1903 Arizona begins current scheme of licensing physicians. Holding Pima County’s first license (#5 for the state) is a woman physician, Rosa Goodrich Boido MD, educated at what became the medical school at Stanford.

1904 With the new American Medical Association reorganization in place, Pima County Medical Society is founded Oct. 13.

1909 The state’s first medical lab opens at the University of Arizona.

1910 Dr. Walter Purcell, winner of the 1907 Desert Race from Los Angeles, becomes one of the first physicians in America to die in a car accident.

1919 With the Great War and the flu pandemic behind, Drs. Charles Thomas and Stirley Davis form a partnership that leads to one of the nation’s first multi-specialty clinics.

1920 Health-seeking veterans get a Public Health Hospital at Pastime Park. Within eight years the VA Hospital opens.

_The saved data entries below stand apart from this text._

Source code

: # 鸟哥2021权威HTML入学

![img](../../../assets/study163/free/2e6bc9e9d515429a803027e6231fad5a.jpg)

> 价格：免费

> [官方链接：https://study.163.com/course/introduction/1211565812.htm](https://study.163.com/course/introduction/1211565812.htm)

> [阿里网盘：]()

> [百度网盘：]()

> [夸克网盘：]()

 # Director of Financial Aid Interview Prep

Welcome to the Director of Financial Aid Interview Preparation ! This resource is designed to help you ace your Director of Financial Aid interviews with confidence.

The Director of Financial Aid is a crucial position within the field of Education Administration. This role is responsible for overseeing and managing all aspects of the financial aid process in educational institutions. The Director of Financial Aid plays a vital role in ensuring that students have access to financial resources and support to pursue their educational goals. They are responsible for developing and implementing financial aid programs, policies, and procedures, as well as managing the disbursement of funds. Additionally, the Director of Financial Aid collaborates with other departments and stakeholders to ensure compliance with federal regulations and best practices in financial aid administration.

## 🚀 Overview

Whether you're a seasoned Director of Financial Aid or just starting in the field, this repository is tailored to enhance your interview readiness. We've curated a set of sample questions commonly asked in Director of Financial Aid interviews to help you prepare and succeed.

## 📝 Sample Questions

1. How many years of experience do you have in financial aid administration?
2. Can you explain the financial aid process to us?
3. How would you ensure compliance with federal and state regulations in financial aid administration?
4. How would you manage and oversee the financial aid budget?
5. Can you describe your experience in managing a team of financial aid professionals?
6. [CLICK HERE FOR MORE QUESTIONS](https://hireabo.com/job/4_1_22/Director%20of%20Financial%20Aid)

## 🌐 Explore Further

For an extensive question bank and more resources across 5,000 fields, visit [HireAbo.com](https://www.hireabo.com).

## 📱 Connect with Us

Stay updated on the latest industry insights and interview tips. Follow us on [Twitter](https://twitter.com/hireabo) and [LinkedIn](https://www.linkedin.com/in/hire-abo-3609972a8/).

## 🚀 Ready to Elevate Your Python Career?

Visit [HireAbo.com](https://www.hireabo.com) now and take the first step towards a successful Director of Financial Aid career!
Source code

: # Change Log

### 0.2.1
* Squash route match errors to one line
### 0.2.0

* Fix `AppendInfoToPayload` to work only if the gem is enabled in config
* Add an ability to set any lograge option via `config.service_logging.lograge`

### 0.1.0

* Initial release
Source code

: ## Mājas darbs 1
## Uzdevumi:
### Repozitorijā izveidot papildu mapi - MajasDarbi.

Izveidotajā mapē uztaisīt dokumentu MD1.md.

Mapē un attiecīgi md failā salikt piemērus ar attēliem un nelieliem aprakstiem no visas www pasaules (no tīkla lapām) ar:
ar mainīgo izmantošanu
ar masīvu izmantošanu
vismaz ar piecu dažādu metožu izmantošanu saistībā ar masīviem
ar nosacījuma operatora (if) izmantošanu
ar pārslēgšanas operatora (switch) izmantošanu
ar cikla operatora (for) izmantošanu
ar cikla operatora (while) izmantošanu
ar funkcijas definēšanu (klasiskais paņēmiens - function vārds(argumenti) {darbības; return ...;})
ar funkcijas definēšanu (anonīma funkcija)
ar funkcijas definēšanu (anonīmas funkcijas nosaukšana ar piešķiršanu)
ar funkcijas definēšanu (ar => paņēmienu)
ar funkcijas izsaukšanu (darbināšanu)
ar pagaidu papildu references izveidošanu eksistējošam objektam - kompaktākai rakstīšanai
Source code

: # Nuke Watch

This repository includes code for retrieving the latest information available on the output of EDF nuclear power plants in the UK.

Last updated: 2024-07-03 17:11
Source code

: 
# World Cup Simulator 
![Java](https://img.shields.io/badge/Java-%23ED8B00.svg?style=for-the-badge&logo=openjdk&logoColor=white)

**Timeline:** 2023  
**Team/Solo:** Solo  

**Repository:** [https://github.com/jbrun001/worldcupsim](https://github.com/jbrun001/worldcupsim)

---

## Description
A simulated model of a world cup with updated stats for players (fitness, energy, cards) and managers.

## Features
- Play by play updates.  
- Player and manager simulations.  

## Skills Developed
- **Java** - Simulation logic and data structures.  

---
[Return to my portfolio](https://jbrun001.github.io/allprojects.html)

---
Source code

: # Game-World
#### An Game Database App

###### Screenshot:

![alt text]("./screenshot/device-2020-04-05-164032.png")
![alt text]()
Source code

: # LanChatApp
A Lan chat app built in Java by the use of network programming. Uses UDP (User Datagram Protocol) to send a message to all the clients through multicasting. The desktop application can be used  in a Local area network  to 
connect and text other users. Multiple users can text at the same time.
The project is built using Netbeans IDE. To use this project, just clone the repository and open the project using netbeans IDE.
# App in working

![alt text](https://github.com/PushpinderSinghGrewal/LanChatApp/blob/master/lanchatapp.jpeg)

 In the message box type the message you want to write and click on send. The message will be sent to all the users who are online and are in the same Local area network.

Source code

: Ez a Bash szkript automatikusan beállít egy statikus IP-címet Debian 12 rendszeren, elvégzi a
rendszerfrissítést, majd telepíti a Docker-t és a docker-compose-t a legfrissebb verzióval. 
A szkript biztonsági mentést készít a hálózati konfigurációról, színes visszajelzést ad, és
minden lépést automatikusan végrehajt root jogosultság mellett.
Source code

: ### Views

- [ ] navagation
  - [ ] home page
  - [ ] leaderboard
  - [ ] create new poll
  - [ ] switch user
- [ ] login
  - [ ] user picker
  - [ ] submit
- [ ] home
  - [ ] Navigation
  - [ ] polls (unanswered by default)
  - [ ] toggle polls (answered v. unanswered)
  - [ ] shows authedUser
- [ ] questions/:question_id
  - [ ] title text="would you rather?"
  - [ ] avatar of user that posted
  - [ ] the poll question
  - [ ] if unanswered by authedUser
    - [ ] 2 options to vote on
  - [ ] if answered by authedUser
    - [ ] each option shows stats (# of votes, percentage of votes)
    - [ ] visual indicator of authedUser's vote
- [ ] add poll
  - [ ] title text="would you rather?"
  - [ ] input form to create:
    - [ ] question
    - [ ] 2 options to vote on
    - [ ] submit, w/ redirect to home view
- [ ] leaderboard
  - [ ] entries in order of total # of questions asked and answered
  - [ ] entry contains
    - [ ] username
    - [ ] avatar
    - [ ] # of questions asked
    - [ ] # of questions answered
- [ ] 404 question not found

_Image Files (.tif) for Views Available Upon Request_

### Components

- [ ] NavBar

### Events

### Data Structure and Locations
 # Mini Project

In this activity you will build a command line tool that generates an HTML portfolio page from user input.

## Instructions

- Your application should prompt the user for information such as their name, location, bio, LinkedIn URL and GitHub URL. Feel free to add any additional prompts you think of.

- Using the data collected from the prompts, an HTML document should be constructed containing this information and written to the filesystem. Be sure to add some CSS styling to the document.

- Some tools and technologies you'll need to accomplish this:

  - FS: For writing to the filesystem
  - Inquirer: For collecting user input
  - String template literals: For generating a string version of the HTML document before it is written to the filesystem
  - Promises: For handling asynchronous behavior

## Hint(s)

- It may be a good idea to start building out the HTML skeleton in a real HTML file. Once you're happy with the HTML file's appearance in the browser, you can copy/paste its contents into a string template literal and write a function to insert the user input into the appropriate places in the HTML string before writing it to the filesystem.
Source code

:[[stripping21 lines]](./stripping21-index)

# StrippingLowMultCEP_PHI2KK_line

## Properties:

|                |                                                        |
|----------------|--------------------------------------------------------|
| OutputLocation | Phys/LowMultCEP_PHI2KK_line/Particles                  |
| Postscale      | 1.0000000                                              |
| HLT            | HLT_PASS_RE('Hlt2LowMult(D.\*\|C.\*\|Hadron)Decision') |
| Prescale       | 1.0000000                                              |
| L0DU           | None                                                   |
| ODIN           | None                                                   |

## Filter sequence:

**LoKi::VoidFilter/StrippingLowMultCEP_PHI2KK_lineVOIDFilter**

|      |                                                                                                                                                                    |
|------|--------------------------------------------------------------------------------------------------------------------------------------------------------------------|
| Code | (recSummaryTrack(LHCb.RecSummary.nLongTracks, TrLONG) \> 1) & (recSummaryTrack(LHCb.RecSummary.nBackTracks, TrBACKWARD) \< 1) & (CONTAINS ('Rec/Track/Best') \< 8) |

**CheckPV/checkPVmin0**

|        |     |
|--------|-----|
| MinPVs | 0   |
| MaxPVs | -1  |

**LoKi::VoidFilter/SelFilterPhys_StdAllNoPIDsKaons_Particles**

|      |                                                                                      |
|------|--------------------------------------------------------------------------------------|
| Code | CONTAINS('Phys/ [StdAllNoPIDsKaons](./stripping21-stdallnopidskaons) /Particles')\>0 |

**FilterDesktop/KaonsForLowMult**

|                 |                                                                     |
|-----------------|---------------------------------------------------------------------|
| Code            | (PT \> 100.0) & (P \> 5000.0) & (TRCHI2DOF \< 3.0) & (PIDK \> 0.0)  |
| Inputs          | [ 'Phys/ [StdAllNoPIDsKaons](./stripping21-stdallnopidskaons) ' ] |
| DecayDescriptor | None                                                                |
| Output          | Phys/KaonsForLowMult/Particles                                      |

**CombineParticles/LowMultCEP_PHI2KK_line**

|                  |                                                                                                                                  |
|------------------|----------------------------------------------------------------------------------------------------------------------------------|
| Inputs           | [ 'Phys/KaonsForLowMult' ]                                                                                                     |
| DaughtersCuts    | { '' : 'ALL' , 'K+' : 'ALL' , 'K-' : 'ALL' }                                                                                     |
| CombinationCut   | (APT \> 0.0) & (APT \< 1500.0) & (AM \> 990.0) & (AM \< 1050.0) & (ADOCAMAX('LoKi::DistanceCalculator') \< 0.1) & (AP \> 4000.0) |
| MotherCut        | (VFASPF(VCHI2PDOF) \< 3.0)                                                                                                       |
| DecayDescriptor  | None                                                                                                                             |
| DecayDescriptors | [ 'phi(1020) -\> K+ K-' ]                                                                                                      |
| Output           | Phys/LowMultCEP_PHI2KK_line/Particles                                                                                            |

1922 Tucson’s first urologist, William Shultz MD, comes to town. His son, Lee, also a urologist is still in practice. Tucson’s first pathologist, Philip Newcomb MD, arrives about the same time.

1926 Desert Sanitorium opens and begins heliotherapy for TB. In 1944 it becomes Tucson Medical Center.

1929 The nation’s first city/county health department opens in Tucson with local physician and Ford Foundation help.

1936 Tucson’s first orthopedic surgeon, Robert Hastings, Sr., MD, starts work in Tucson. The county hospital is built on S. Sixth Avenue. Local physicians staff it for free.

1937 Dr. O.J. Farness discovers Valley Fever is endemic to Tucson.

World War II Young physicians are called to active duty and pioneer physicians, who began practice early in the century, come out of retirement. Military physicians from around the country spread the word about how beautiful Tucson is. Antibiotics are experimented with at St. Mary’s by 1945.

1946 Holbrook/Hill Clinic opens in Tucson and publishes several breakthrough works about drugs and arthritis. The clinic is so swamped with patients that soon the precursor to the National Arthritis Foundation is begun in Tucson.

1950s Tucson grows from town to city and the number of physicians grows from 50 to 250. The first neurosurgeon, Juan Fonseca MD, begins practice in 1950. Hospital beds grow short. One of the co-inventors of the heart/lung machine, Robert Anderson MD, comes to Tucson and open heart procedures are soon available at St. Mary’s. Tucson’s first mammogram is done by at TMC in 1959.

1960s Tucson becomes known as a specialist’s town and is reputed to have the highest number, per capita, of board-certified physicians in the United States. Physicians purchase and administer polio vaccines and in 1962 Tucson is declared the first polio-free urban area. St. Joseph’s Hospital opens. More than 850 physicians serve Tucson. In 1967 the UA College of Medicine admits its first class.

1970s UMC opens in 1971, El Dorado a few years later. The Arizona Health Sciences Center begins a legacy of innovation (first artificial wrist in 1973, one of the first heart transplant centers in 1979, filmless radiology in 1976, uses for interferon 1979).

Today there are 10,000 practicing physicians in Arizona. That is more than the state’s entire population 110 years ago. We have gone from arrow extraction to artificial hearts in two and a half generations. It is a legacy unmatched by most other regions and is a tradition upon which to build.